Vi è insomma il rischio che questo scambio vitale, che passa attraverso la percezione, si interrompa, muoia , prenda una via esclusivamente allucinatoria, o cerchi debolmente di sopravvivere.
Il processo di desoggettivazione passa in questi casi proprio attraverso alcune di queste modalità di relazione con l’oggetto esterno/ interno, che viene così deoggettualizzato. Rimangono solo “ cose morte”, anche su un esteso piano sociale.

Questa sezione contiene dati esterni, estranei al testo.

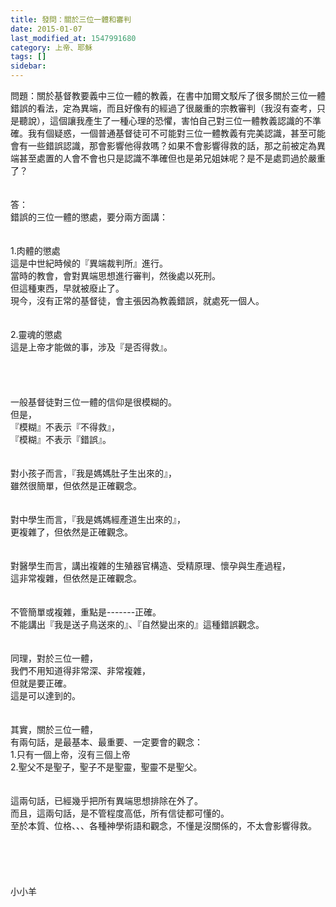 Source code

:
 ```yaml
---
title: 發問：關於三位一體和審判
date: 2015-01-07
last_modified_at: 1547991680
category: 上帝、耶穌
tags: []
sidebar: 
---
```


<p>問題：關於基督教要義中三位一體的教義，在書中加爾文駁斥了很多關於三位一體錯誤的看法，定為異端，而且好像有的經過了很嚴重的宗教審判（我沒有查考，只是聽說），這個讓我產生了一種心理的恐懼，害怕自己對三位一體教義認識的不準確。我有個疑惑，一個普通基督徒可不可能對三位一體教義有完美認識，甚至可能會有一些錯誤認識，那會影響他得救嗎？如果不會影響得救的話，那之前被定為異端甚至處置的人會不會也只是認識不準確但也是弟兄姐妹呢？是不是處罰過於嚴重了？<br/><br/><!--more--><br/>答：<br/>錯誤的三位一體的懲處，要分兩方面講：<br/><br/><br/>1.肉體的懲處<br/>這是中世紀時候的『異端裁判所』進行。<br/>當時的教會，會對異端思想進行審判，然後處以死刑。<br/>但這種東西，早就被廢止了。<br/>現今，沒有正常的基督徒，會主張因為教義錯誤，就處死一個人。<br/><br/><br/>2.靈魂的懲處<br/>這是上帝才能做的事，涉及『是否得救』。<br/><br/><br/><br/><br/>一般基督徒對三位一體的信仰是很模糊的。<br/>但是，<br/>『模糊』不表示『不得救』，<br/>『模糊』不表示『錯誤』。<br/><br/><br/>對小孩子而言，『我是媽媽肚子生出來的』，<br/>雖然很簡單，但依然是正確觀念。<br/><br/><br/>對中學生而言，『我是媽媽經產道生出來的』，<br/>更複雜了，但依然是正確觀念。<br/><br/><br/>對醫學生而言，講出複雜的生殖器官構造、受精原理、懷孕與生產過程，<br/>這非常複雜，但依然是正確觀念。<br/><br/><br/>不管簡單或複雜，重點是-------正確。<br/>不能講出『我是送子鳥送來的』、『自然變出來的』這種錯誤觀念。<br/><br/><br/>同理，對於三位一體，<br/>我們不用知道得非常深、非常複雜，<br/>但就是要正確。<br/>這是可以達到的。<br/><br/><br/>其實，關於三位一體，<br/>有兩句話，是最基本、最重要、一定要會的觀念：<br/>1.只有一個上帝，沒有三個上帝<br/>2.聖父不是聖子，聖子不是聖靈，聖靈不是聖父。<br/><br/><br/>這兩句話，已經幾乎把所有異端思想排除在外了。<br/>而且，這兩句話，是不管程度高低，所有信徒都可懂的。<br/>至於本質、位格、、、各種神學術語和觀念，不懂是沒關係的，不太會影響得救。<br/><br/><br/><br/><br/><br/>小小羊<br/><br/><br/><br/><br/></p> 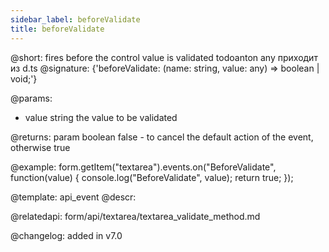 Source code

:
 ```yaml
---
sidebar_label: beforeValidate
title: beforeValidate
---          
```


@short: fires before the control value is validated
todoanton any приходит из d.ts
@signature: {'beforeValidate: (name: string, value: any) => boolean | void;'}
 
@params:
- value       string  the value to be validated

@returns:
param   boolean     false - to cancel the default action of the event, otherwise true

@example:
form.getItem("textarea").events.on("BeforeValidate", function(value) {
    console.log("BeforeValidate", value);
    return true;
});

@template: api_event
@descr:

@relatedapi: form/api/textarea/textarea_validate_method.md

@changelog: added in v7.0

Questo vasto processo di disinvestimento deve convocare la psicoanalisi a soffermarsi su alcuni punti:
- gli eroi, che sono tali solo nei sogni “ ciechi” appunto di chi li guarda, confondendo pragmatismo risolutore con eroismo, e che annientano i piccoli testimoni di verità
- la cecità di identità negate che portano a compensazioni in forme estreme di eroismo attraverso il martirio, in nome di un Dio o di un Capo. Il tutto con conseguenze sociali non poco catastrofiche come nel caso di Jihadismo o di Generation Identitaire, posizioni opposte, ma entrambe immolative di una purezza compensativa dell’ identità negata. Senz’altro doveroso ricordare a questo proposito anche il Nazismo.
- la cecità verso uno scompenso climatico colpevole e destruente che sta desertificando il globo e le menti, e porta con sé: siccità, povertà e guerre, in un circolo continuo e ingravescente.
E molto altro.
Non ignorerei peraltro le preziose, anche se parziali, capacità di sopravvivenza della nostra mente, quando la cecità non è ancora totale, e le parti -attiva e passiva – conservano ancora una esigua dinamica che consente all’uomo di “ sforzare lo sguardo”, per consentirne ancora un recupero.
In Fuocoammare ( film di Gianfranco Rosi ,2016, Orso d’oro al festival di Berlino) Samuele Pucillo, nel suo crescere per diventare un bravo marinaio, poiché a Lampedusa tutti lo sono, e mentre la sua crescita e la sua storia si interseca inevitabilmente con quella dei profughi migranti che arrivano, quando arrivano vivi, sui barconi, si imbatte in una sua “ parziale cecità”. Come gli fa notare il medico, non si era accorto che aveva un “ occhio pigro”, tuttavia lui può ancora favorire il recupero di quella vista divenuta monoculare, dissociata , non integrata e scissa, come quella di una parte della società verso i migranti, e lo può fare oscurando l’occhio sano, “ costringendo “ l’altro ad uscire dalla sua pigrizia.
Lo sguardo dissociato ci può far cadere in una nube lattiginosa in cui si diffondono inspiegabili epidemie, per contaminazioni infettanti, come riporta nel suo romanzo Cecità ( 2010) Josè Saramago , o può far prevalere la spavalda astuzia del male sull’inerme cecità del bene, come ricorda Paolo Rumiz in Maschere per un massacro (2013), sulla guerra in Bosnia.
Se dunque la cecità può condurre ad un’attivazione delle capacità intuitive come ricorda Borges: “sono cieco ma intuisco che molte son le strade”,oppure al contrario ad un rovinoso trascinare una collettività alla rovina, come indica il quadro di Peter Bruegel, La parabola dei ciechi (1568 ;Napoli, Galleria Nazionale Capodimonte), è nell’occhio pigro che Samuele di Fuocoammare “vuole curare” che noi tutti confidiamo.